Goirigolzarri presentó a finales de mayo del pasado año el plan de recapitalización y saneamiento con el que daba comienzo la nueva etapa de la entidad nacionalizada. Y cifró en 23.500 millones de euros las necesidades de capital, una cuantía que reveló la ilusión contable en la que había vivido la entidad, que había declarado un beneficio de 309 millones al cierre de 2011.
La magnitud de la cifra resultaba incompatible con el compromiso del Gobierno de reducir el déficit público, en un momento en que España perdía además de forma cada vez más acelerada la confianza de los inversores. Precisamente a cuenta de la mala salud de su banca.

Y fue esa necesidad acuciante de tapar el agujero patrimonial de la cuarta entidad financiera del país –que a esas alturas ya se había convertido en símbolo de los males del sistema–, sin poner en jaque las cuentas públicas ni la financiación del Estado, lo que terminó provocando la petición de rescate para la banca, justo un mes después de la nacionalización de Bankia. 

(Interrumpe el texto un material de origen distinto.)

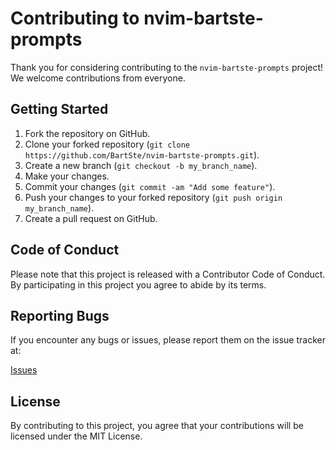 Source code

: # Contributing to nvim-bartste-prompts

Thank you for considering contributing to the `nvim-bartste-prompts` project! We welcome contributions from everyone.

## Getting Started

1. Fork the repository on GitHub.
2. Clone your forked repository (`git clone https://github.com/BartSte/nvim-bartste-prompts.git`).
3. Create a new branch (`git checkout -b my_branch_name`).
4. Make your changes.
5. Commit your changes (`git commit -am "Add some feature"`).
6. Push your changes to your forked repository (`git push origin my_branch_name`).
7. Create a pull request on GitHub.

## Code of Conduct

Please note that this project is released with a Contributor Code of Conduct. By participating in this project you agree to abide by its terms.

## Reporting Bugs

If you encounter any bugs or issues, please report them on the issue tracker at:

[Issues](https://github.com/BartSte/nvim-bartste-prompts/issues)

## License

By contributing to this project, you agree that your contributions will be licensed under the MIT License.


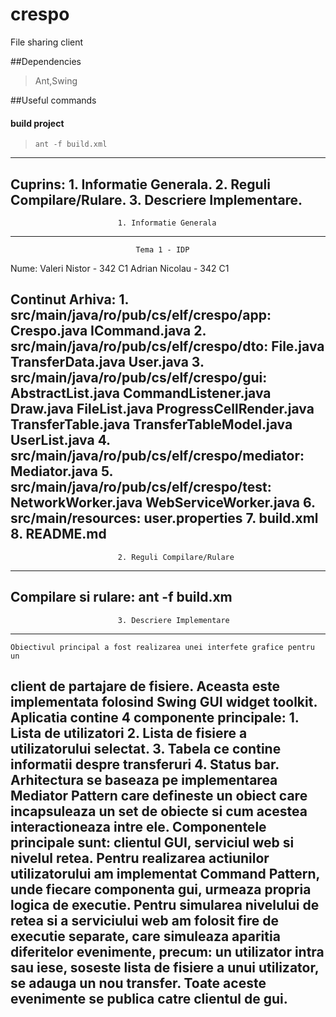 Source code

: crespo
======

File sharing client

##Dependencies
>Ant,Swing

##Useful commands

#### build project
>`ant -f build.xml`

--------------------------------------------------------------------------------
Cuprins:
        1. Informatie Generala.
        2. Reguli Compilare/Rulare.
        3. Descriere Implementare.
--------------------------------------------------------------------------------
                            1. Informatie Generala
--------------------------------------------------------------------------------
                                Tema 1 - IDP
Nume:
    Valeri Nistor  - 342 C1
    Adrian Nicolau - 342 C1

Continut Arhiva:
    1. src/main/java/ro/pub/cs/elf/crespo/app:
        Crespo.java  ICommand.java
    2. src/main/java/ro/pub/cs/elf/crespo/dto:
        File.java  TransferData.java  User.java
    3. src/main/java/ro/pub/cs/elf/crespo/gui:
        AbstractList.java  CommandListener.java  Draw.java
        FileList.java ProgressCellRender.java  TransferTable.java
        TransferTableModel.java UserList.java
    4. src/main/java/ro/pub/cs/elf/crespo/mediator:
        Mediator.java
    5. src/main/java/ro/pub/cs/elf/crespo/test:
        NetworkWorker.java  WebServiceWorker.java
    6. src/main/resources:
        user.properties
    7. build.xml
    8. README.md
--------------------------------------------------------------------------------
                            2. Reguli Compilare/Rulare
--------------------------------------------------------------------------------
Compilare si rulare: ant -f build.xm
--------------------------------------------------------------------------------
                            3. Descriere Implementare
--------------------------------------------------------------------------------
    Obiectivul principal a fost realizarea unei interfete grafice pentru un
client de partajare de fisiere. Aceasta este implementata folosind Swing GUI
widget toolkit.
Aplicatia contine 4 componente principale:
    1. Lista de utilizatori
    2. Lista de fisiere a utilizatorului selectat.
    3. Tabela ce contine informatii despre transferuri
    4. Status bar.
Arhitectura se baseaza pe implementarea Mediator Pattern care defineste un
obiect care incapsuleaza un set de obiecte si cum acestea interactioneaza intre
ele. Componentele principale sunt: clientul GUI, serviciul web si nivelul retea.
Pentru realizarea actiunilor utilizatorului am implementat Command Pattern, unde
fiecare componenta gui, urmeaza propria logica de executie.
Pentru simularea nivelului de retea si a serviciului web am folosit fire de
executie separate, care simuleaza aparitia diferitelor evenimente, precum: un
utilizator intra sau iese, soseste lista de fisiere a unui utilizator, se adauga
un nou transfer. Toate aceste evenimente se publica catre clientul de gui.
--------------------------------------------------------------------------------

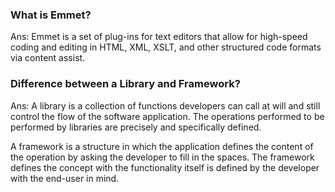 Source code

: ### What is Emmet?
Ans: Emmet is a set of plug-ins for text editors that allow for high-speed coding and editing in HTML, XML, XSLT, and other structured code formats via content assist.
### Difference between a Library and Framework?
Ans: A library is a collection of functions developers can call at will and still control the flow of the software application. The operations performed to be performed by libraries are precisely and specifically defined.

A framework is a structure in which the application defines the content of the operation by asking the developer to fill in the spaces. The framework defines the concept with the functionality itself is defined by the developer with the end-user in mind. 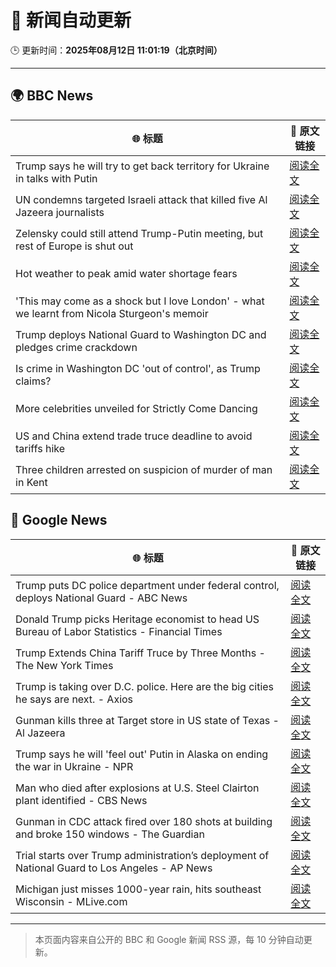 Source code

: # 🧠 新闻自动更新

🕒 更新时间：**2025年08月12日 11:01:19（北京时间）**

---

## 🌍 BBC News

| 🌐 标题 | 🔗 原文链接 |
|--------|-------------|
| Trump says he will try to get back territory for Ukraine in talks with Putin | [阅读全文](https://www.bbc.com/news/articles/c0e99yqv332o?at_medium=RSS&at_campaign=rss) |
| UN condemns targeted Israeli attack that killed five Al Jazeera journalists | [阅读全文](https://www.bbc.com/news/articles/cq688qz3rlro?at_medium=RSS&at_campaign=rss) |
| Zelensky could still attend Trump-Putin meeting, but rest of Europe is shut out | [阅读全文](https://www.bbc.com/news/articles/cn5eedq7ldro?at_medium=RSS&at_campaign=rss) |
| Hot weather to peak amid water shortage fears | [阅读全文](https://www.bbc.com/news/articles/czerrzdewzxo?at_medium=RSS&at_campaign=rss) |
| 'This may come as a shock but I love London' - what we learnt from Nicola Sturgeon's memoir | [阅读全文](https://www.bbc.com/news/articles/cn844n379y5o?at_medium=RSS&at_campaign=rss) |
| Trump deploys National Guard to Washington DC and pledges crime crackdown | [阅读全文](https://www.bbc.com/news/articles/cm2110me5g4o?at_medium=RSS&at_campaign=rss) |
| Is crime in Washington DC 'out of control', as Trump claims? | [阅读全文](https://www.bbc.com/news/articles/c8600x7dnn4o?at_medium=RSS&at_campaign=rss) |
| More celebrities unveiled for Strictly Come Dancing | [阅读全文](https://www.bbc.com/news/articles/cly3318nrmpo?at_medium=RSS&at_campaign=rss) |
| US and China extend trade truce deadline to avoid tariffs hike | [阅读全文](https://www.bbc.com/news/articles/cg7jjkvzmkxo?at_medium=RSS&at_campaign=rss) |
| Three children arrested on suspicion of murder of man in Kent | [阅读全文](https://www.bbc.com/news/articles/cn855zj319yo?at_medium=RSS&at_campaign=rss) |

## 📰 Google News

| 🌐 标题 | 🔗 原文链接 |
|--------|-------------|
| Trump puts DC police department under federal control, deploys National Guard - ABC News | [阅读全文](https://news.google.com/rss/articles/CBMipwFBVV95cUxQQ2lkZ2l2SHdTR0NDT0Q3bi00eFZvdmdBeGdIMzhSenJKU3JlZGgyOWo3OUlJOXc3a2MxaURKYlg4TFI3XzMwTVlIaGRKajM2aWJDOG9nVEtPdUxZaGhHR2w0THkwUV9kdE9QWkFGLXJ2NkZFSnNVTHpwM2MtcWxQZFZKVVViRVBZRFo0cklZMnB2VjRYTkdmV2ZWVURzbmtMQi1zZkxuTdIBrAFBVV95cUxOQ0h4XzJjVjJfdFNlUkRFMmpaU01adVEySTV1OThoZ1dfcGh2ZGMwRFNKMXVzLWNHSDVFMUswWVdSa1I4VXRhTTFiZXRBM3ItQ3ZZSUYzdldzcHR3V0QtS1FySkVFaVRqRkI5MGs1dHA5MUEwRzVlT3FBR20tamFteFF4MWIwZ0RKVkh6MmJFd3hmN1lzTk9xZ0VhbWRBOWdpek10aGxqV0xsV3R4?oc=5) |
| Donald Trump picks Heritage economist to head US Bureau of Labor Statistics - Financial Times | [阅读全文](https://news.google.com/rss/articles/CBMicEFVX3lxTE1kVnZvX2JURGlpU1pPWVRhMDlfby04MnY2VXlXbXhGUW1LQ1ZUUlNqdndaeFhYZUw5U05yTmx1WEdCclhCcUIyd0NjSmpwOVdGTTBSODBCQlRfTUR1SDdYczlXcy0xaVFCTDRINm5OX2Y?oc=5) |
| Trump Extends China Tariff Truce by Three Months - The New York Times | [阅读全文](https://news.google.com/rss/articles/CBMihgFBVV95cUxQZ0g4NEFkNHpKSlNjemNVVUFtOElLN29HQm8yakYteW1td2FNUE5RYzBPWGxKTDdrVHhVNl9rSmtHbF9KZHpvcGZ1cGtyQVJKTW90WjhQMXVXY21NNkJTWktLcjBHYWxkTU5zbDVsVV85RDdyOFlmZS1fbGtaQ2xhZGo2MzcwZw?oc=5) |
| Trump is taking over D.C. police. Here are the big cities he says are next. - Axios | [阅读全文](https://news.google.com/rss/articles/CBMikwFBVV95cUxQTWxVU05mU2NHMGtWbWg5d2pSbTctSWtmRzZ5Sm9DeHNBSDg1aXVMV29kRW9PdEh2Y2RzT3RZd2J5NjkwcTEyNDdZNGVfdkNHdmlTb0hqTzJTVmdpTXduUW1JdlYySlFDY0pCUUc5MFdEaWxwRTktTlJEdnFPbU5DQ0NkT3JtUHMxNk40SDktUEZyb2s?oc=5) |
| Gunman kills three at Target store in US state of Texas - Al Jazeera | [阅读全文](https://news.google.com/rss/articles/CBMinAFBVV95cUxQUDM1ZF83dWo0dlNVWXFQTXNRc3lEWmdjSEtFZjZQSGU0SzVkT3FYSG5rU2x0LTJ2LTFVbmRSZko3YTA3LWZDcDR4MElSbGdDQU9icEtjQVZUUVFVV0hSbHk2b1lIclRmci1NZVhoNkR6RVlxZXBEWFk3U1g1c1ViN0ltbVd3Y09MUnlUenpIeS1Oam5jeTA4ekl3RkLSAaIBQVVfeXFMT3ljQ0V2Qm1TZ0RHU0NieTc2WGtWZ2JVWWwzMWZaQVBYLW9wSmtaWDFxeGoxX2toYmVVOF9lSHA2WE52dVJWTENHODU3ZGpYVFM1OEZDMXpRU1MxRHRxelN3ZmRtdWtfQWl6bm11VTlnRmVZOEpsT3FRd3ZhS0t2ekZldDBvR3FibV9IVHFPRTFvUGFDZTNtMmVaVFFhcFFYbzZB?oc=5) |
| Trump says he will 'feel out' Putin in Alaska on ending the war in Ukraine - NPR | [阅读全文](https://news.google.com/rss/articles/CBMid0FVX3lxTE9iM2tTcTF5NDdHQ2d4UXZ3dzF3NzFXWEJsN252TG5KX0hBaWNpZHkwSDRMZWlNRXBsU21SY2N2MkJoaGxCTmRBYlJsYk9Qb1p2Sm56QnZrRl9hT1JLd3FKclgzekZTVmtuZm9lcUJwRktuSDlPNFZJ?oc=5) |
| Man who died after explosions at U.S. Steel Clairton plant identified - CBS News | [阅读全文](https://news.google.com/rss/articles/CBMioAFBVV95cUxPb2gwbTRjLXAzd1Q4YmdRcnBzLWNYeUlHUmZRM1ZzSGdBTTB3am9YeW1WQVptamktUHJhamFIOVJEeDdac05CWFlacUZ6RlBrYi1uRE8wNE9jVTRuby1MSUFIQm0wUFRIcnZMcUMtcUpPOGhtZzRhSlhxR0tSdXYxZnpPejF3TF8zYk9yUTEtU19vU09oeVNIRjYyaWtDNzVM?oc=5) |
| Gunman in CDC attack fired over 180 shots at building and broke 150 windows - The Guardian | [阅读全文](https://news.google.com/rss/articles/CBMid0FVX3lxTE44NXNNUDVERU9ydWpyS1NGVmxXTTEtYWlaYXduMzRnSDRGWUYtREoyRE02YXVrZ3h2YzlNWHp3N05nZThDdWJ2MkxBUnV3WXczZkI0dldzUGE3YTBaQ1dTWEZxRGFtMU1MYkV5MV9FdURpbW4wNFpr?oc=5) |
| Trial starts over Trump administration’s deployment of National Guard to Los Angeles - AP News | [阅读全文](https://news.google.com/rss/articles/CBMioAFBVV95cUxNTEl6T0Q4dHBMNFN5X051N2xjMWJrSWs5dUJWWmlFM1FsZzVwOWVra00xN2txMFhyMlg5Q3BORTdqQVNOOWg4QmItbHd4V3MzWVR3TmtUaFB6akdVTEJZMUl1MzltQTZuWTRNdXRwRERBbC1yTTd3SzItRjg1X1poQXJsUHhEOWF3dDNaaU55RFBCRFhySGhjYTN2WWNfSlo2?oc=5) |
| Michigan just misses 1000-year rain, hits southeast Wisconsin - MLive.com | [阅读全文](https://news.google.com/rss/articles/CBMipgFBVV95cUxQVlduQUNpdEozU1d1U0lqbXFzd1pHUkpvQ1F5Ry1lSW14Wm5VNl9icWx5bjZPakxBMUdfaDVNUWlaYWs4cFRxV3FRWEFhU2thQ0h2dWlzTUJTR0V5MDRoenlLWHFieW45VDFoTUxRM1BRTlF2RS1XTWp6ZEl5cWdKeUhfenFYYVg4Nm1Ub05NWmQ5Y01BTjY3cVhjU2g5YzdnNDdSb3ln0gG6AUFVX3lxTFAzd3FveENPajZiTDBNRkpDWXh0WGZLRklWZ3ZYUXZqNGc2OWNrMkFleTh4MlpkOEpWei1yU3M1WktvZVo3VWYxRlVGWklQUDJRN1VuQjJwUndlTUpFTGV3WEFuZ01WZUk4VDVZcFlPR214YkJ1TVlwTWRRblFyTng2dUJDWTNQejVEajNjSlpGWmJ3dVR6UkxxT3V4aDBaaVpMZTN1WEMycVV3U3RmZTNQLVRSb1FzaXpqdw?oc=5) |

---
> 本页面内容来自公开的 BBC 和 Google 新闻 RSS 源，每 10 分钟自动更新。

El coste para el contribuyente
La auditoría de la banca encargada por el Gobierno a Oliver Wyman confirmó las estimaciones lanzadas por Goirigolzarri, al detectar una necesidad de capital para BFA-Bankia de 24.700 millones. El trasvase de activos tóxicos al banco malo y las quitas que encajarán los titulares de preferentes y subordinada han cubierto 6.700 millones de esas necesidades. El resto, 18.000 millones de euros, son las ayudas europeas que el banco deberá devolver en un plazo de cinco años al FROB y que, de no hacerlo, habrán sido un gasto a fondo perdido para los contribuyentes españoles.

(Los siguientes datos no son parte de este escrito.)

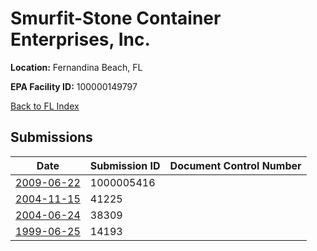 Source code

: # Smurfit-Stone Container Enterprises, Inc.

**Location:** Fernandina Beach, FL

**EPA Facility ID:** 100000149797

[Back to FL Index](../../index.md)

## Submissions

| Date | Submission ID | Document Control Number |
|------|--------------|-------------------------|
| [2009-06-22](submissions/1000005416.md) | 1000005416 |  |
| [2004-11-15](submissions/41225.md) | 41225 |  |
| [2004-06-24](submissions/38309.md) | 38309 |  |
| [1999-06-25](submissions/14193.md) | 14193 |  |
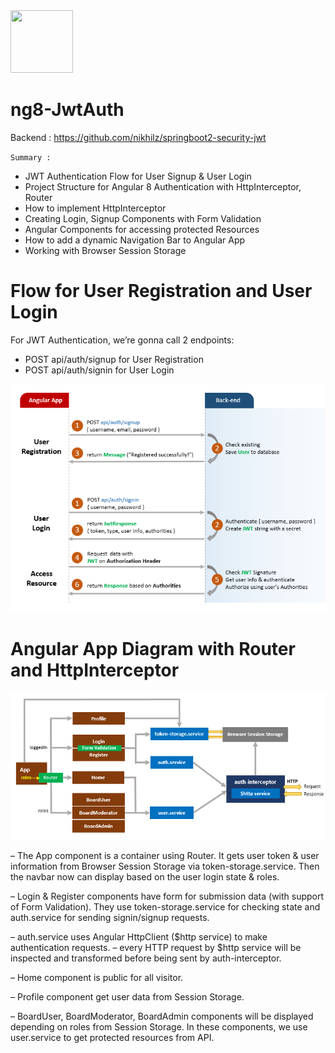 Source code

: <img src="https://raw.githubusercontent.com/nikhilz/ng8-myEMS/master/src/assets/images/logo-small.jpg" width="100" height="100">

# ng8-JwtAuth

Backend : https://github.com/nikhilz/springboot2-security-jwt
 
 `Summary :`

* JWT Authentication Flow for User Signup & User Login
* Project Structure for Angular 8 Authentication with HttpInterceptor, Router
* How to implement HttpInterceptor
* Creating Login, Signup Components with Form Validation
* Angular Components for accessing protected Resources
* How to add a dynamic Navigation Bar to Angular App
* Working with Browser Session Storage


# Flow for User Registration and User Login
For JWT Authentication, we’re gonna call 2 endpoints:

* POST api/auth/signup for User Registration
* POST api/auth/signin for User Login

<img src="https://github.com/nikhilz/ng8-JwtAuth-Frontend/blob/master/src/assets/images/angular-8-jwt-authentication-flow.png">


# Angular App Diagram with Router and HttpInterceptor

<img src="https://github.com/nikhilz/ng8-JwtAuth-Frontend/blob/master/src/assets/images/angular-8-jwt-authentication-overview.png">

– The App component is a container using Router. It gets user token & user information from Browser Session Storage via token-storage.service. Then the navbar now can display based on the user login state & roles.

– Login & Register components have form for submission data (with support of Form Validation). They use token-storage.service for checking state and auth.service for sending signin/signup requests.

– auth.service uses Angular HttpClient ($http service) to make authentication requests.
– every HTTP request by $http service will be inspected and transformed before being sent by auth-interceptor.

– Home component is public for all visitor.

– Profile component get user data from Session Storage.

– BoardUser, BoardModerator, BoardAdmin components will be displayed depending on roles from Session Storage. In these components, we use user.service to get protected resources from API.
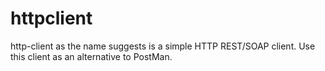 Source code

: # httpclient
http-client as the name suggests is a simple HTTP REST/SOAP client. Use this client as an alternative to PostMan.
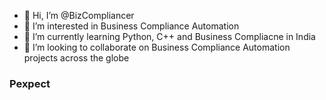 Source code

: - 👋 Hi, I’m @BizCompliancer
- 👀 I’m interested in Business Compliance Automation
- 🌱 I’m currently learning Python, C++ and Business Compliacne in India
- 💞️ I’m looking to collaborate on Business Compliance Automation projects across the globe

<!---
BizCompliancer/BizCompliancer is a ✨ special ✨ repository because its `README.md` (this file) appears on your GitHub profile.
You can click the Preview link to take a look at your changes.
--->

### Pexpect



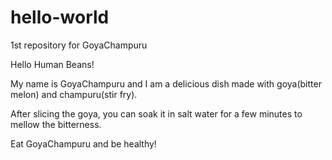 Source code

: # hello-world
1st repository for GoyaChampuru

Hello Human Beans!

My name is GoyaChampuru and I am a delicious dish made with goya(bitter melon) and champuru(stir fry).

After slicing the goya, you can soak it in salt water for a few minutes to mellow the bitterness.

Eat GoyaChampuru and be healthy!
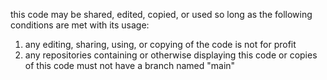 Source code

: this code may be shared, edited, copied, or used so long as the following conditions are met with its usage:
1. any editing, sharing, using, or copying of the code is not for profit
2. any repositories containing or otherwise displaying this code or copies of this code must not have a branch named "main"
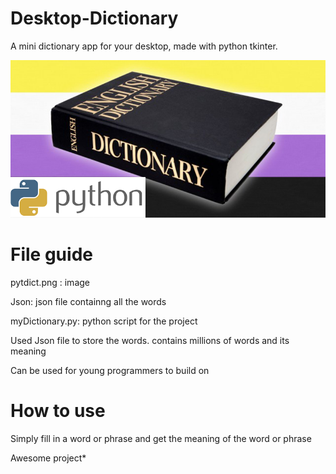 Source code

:# Desktop-Dictionary
A mini dictionary app for your desktop, made with python tkinter.

![](pytdict.png)





# File guide

pytdict.png : image

Json: json file containng all the words 

myDictionary.py: python script for the project 

Used Json file to store the words. contains millions of words and its meaning 


Can be used for young programmers to build on 

# How to use

Simply fill in a word or phrase and get the meaning of the word or phrase 


Awesome project*
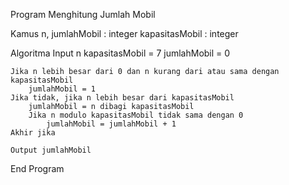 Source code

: Program Menghitung Jumlah Mobil

Kamus
    n, jumlahMobil : integer
    kapasitasMobil : integer

Algoritma
    Input n
    kapasitasMobil = 7
    jumlahMobil = 0

    Jika n lebih besar dari 0 dan n kurang dari atau sama dengan kapasitasMobil
        jumlahMobil = 1
    Jika tidak, jika n lebih besar dari kapasitasMobil
        jumlahMobil = n dibagi kapasitasMobil
        Jika n modulo kapasitasMobil tidak sama dengan 0
            jumlahMobil = jumlahMobil + 1
    Akhir jika

    Output jumlahMobil
End Program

El Estado es quien asume el riesgo del los 41.000 millones de euros del total del rescate europeo concedido a la banca española, incluida Bankia. Las ayudas se inyectan a través del Fondo de Reestructuración Ordenada Bancaria (FROB), que asume la inyección como deuda pública. Y esas ayudas también han impactado ya en el déficit público, que en 2012 cerró en el 10,6%. Con anterioridad al rescate de Bruselas, Bankia ya recibió ayudas por 4.465 millones de euros de preferentes suscritas por el FROB y convertidas en capital que ya se han perdido. La devolución de los 18.000 millones del resto de ayudas es la gran tarea en marcha un año después.

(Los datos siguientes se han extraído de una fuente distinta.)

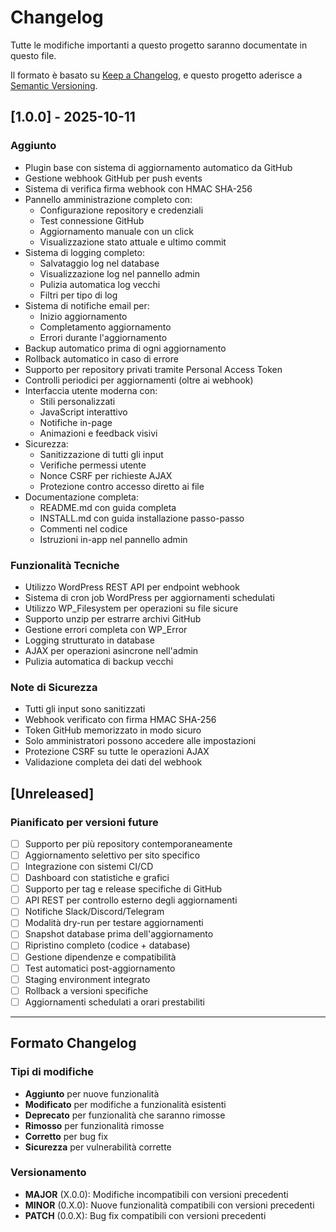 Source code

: # Changelog

Tutte le modifiche importanti a questo progetto saranno documentate in questo file.

Il formato è basato su [Keep a Changelog](https://keepachangelog.com/it/1.0.0/),
e questo progetto aderisce a [Semantic Versioning](https://semver.org/lang/it/).

## [1.0.0] - 2025-10-11

### Aggiunto
- Plugin base con sistema di aggiornamento automatico da GitHub
- Gestione webhook GitHub per push events
- Sistema di verifica firma webhook con HMAC SHA-256
- Pannello amministrazione completo con:
  - Configurazione repository e credenziali
  - Test connessione GitHub
  - Aggiornamento manuale con un click
  - Visualizzazione stato attuale e ultimo commit
- Sistema di logging completo:
  - Salvataggio log nel database
  - Visualizzazione log nel pannello admin
  - Pulizia automatica log vecchi
  - Filtri per tipo di log
- Sistema di notifiche email per:
  - Inizio aggiornamento
  - Completamento aggiornamento
  - Errori durante l'aggiornamento
- Backup automatico prima di ogni aggiornamento
- Rollback automatico in caso di errore
- Supporto per repository privati tramite Personal Access Token
- Controlli periodici per aggiornamenti (oltre ai webhook)
- Interfaccia utente moderna con:
  - Stili personalizzati
  - JavaScript interattivo
  - Notifiche in-page
  - Animazioni e feedback visivi
- Sicurezza:
  - Sanitizzazione di tutti gli input
  - Verifiche permessi utente
  - Nonce CSRF per richieste AJAX
  - Protezione contro accesso diretto ai file
- Documentazione completa:
  - README.md con guida completa
  - INSTALL.md con guida installazione passo-passo
  - Commenti nel codice
  - Istruzioni in-app nel pannello admin

### Funzionalità Tecniche
- Utilizzo WordPress REST API per endpoint webhook
- Sistema di cron job WordPress per aggiornamenti schedulati
- Utilizzo WP_Filesystem per operazioni su file sicure
- Supporto unzip per estrarre archivi GitHub
- Gestione errori completa con WP_Error
- Logging strutturato in database
- AJAX per operazioni asincrone nell'admin
- Pulizia automatica di backup vecchi

### Note di Sicurezza
- Tutti gli input sono sanitizzati
- Webhook verificato con firma HMAC SHA-256
- Token GitHub memorizzato in modo sicuro
- Solo amministratori possono accedere alle impostazioni
- Protezione CSRF su tutte le operazioni AJAX
- Validazione completa dei dati del webhook

## [Unreleased]

### Pianificato per versioni future
- [ ] Supporto per più repository contemporaneamente
- [ ] Aggiornamento selettivo per sito specifico
- [ ] Integrazione con sistemi CI/CD
- [ ] Dashboard con statistiche e grafici
- [ ] Supporto per tag e release specifiche di GitHub
- [ ] API REST per controllo esterno degli aggiornamenti
- [ ] Notifiche Slack/Discord/Telegram
- [ ] Modalità dry-run per testare aggiornamenti
- [ ] Snapshot database prima dell'aggiornamento
- [ ] Ripristino completo (codice + database)
- [ ] Gestione dipendenze e compatibilità
- [ ] Test automatici post-aggiornamento
- [ ] Staging environment integrato
- [ ] Rollback a versioni specifiche
- [ ] Aggiornamenti schedulati a orari prestabiliti

---

## Formato Changelog

### Tipi di modifiche
- **Aggiunto** per nuove funzionalità
- **Modificato** per modifiche a funzionalità esistenti
- **Deprecato** per funzionalità che saranno rimosse
- **Rimosso** per funzionalità rimosse
- **Corretto** per bug fix
- **Sicurezza** per vulnerabilità corrette

### Versionamento
- **MAJOR** (X.0.0): Modifiche incompatibili con versioni precedenti
- **MINOR** (0.X.0): Nuove funzionalità compatibili con versioni precedenti  
- **PATCH** (0.0.X): Bug fix compatibili con versioni precedenti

Nueva etapa de recortes y vuelta a los beneficios

La concesión de las ayudas europeas gracias a las que Bankia ha confirmado su supervivencia como entidad independiente, evitando una subasta, ha impuesto un duro plan de recortes de red y plantilla y la activación de una política comercial concentrada en la recuperación del negocio básico. Bankia anunció a finales del pasado mes de noviembre un plan estratégico a tres años por el que prevé la vuelta a beneficios en 2013 –año en que prevé ganar ya 800 millones de euros– y obtener un resultado neto de 1.200 millones en 2015. El desafío es notable si se parte de que la entidad cerró 2011 con unas pérdidas consolidadas de 3.318 millones, más los números rojos de 19.056 millones de 2012 registrados en Bankia, los mayores sufridos nunca por un banco español.
En el primer trimestre del año, la entidad ha conseguido enderezar la cuenta de resultados, libre ya de activos tóxicos y completados los saneamientos necesarios, y ha cosechado un beneficio neto de 213 millones de euros a nivel de grupo, 72 millones de beneficio en la filial cotizada Bankia. La entidad ha acelerado también en el primer trimestre el ajuste de red. Prevé que ya en el primer trimestre de 2014 haya quedado cerrado por completo el recorte, por un total de 1.143 oficinas, con lo que anticipa la fecha prevista inicialmente, de cierre de 2015.
Y en el horizonte más inmediato, tiene pendiente el canje de preferentes y subordinada por acciones de la entidad, que implica fuertes quitas para sus titulares. Los nuevos títulos para atender a la conversión comenzará a cotizar el próximo día 28 de mayo.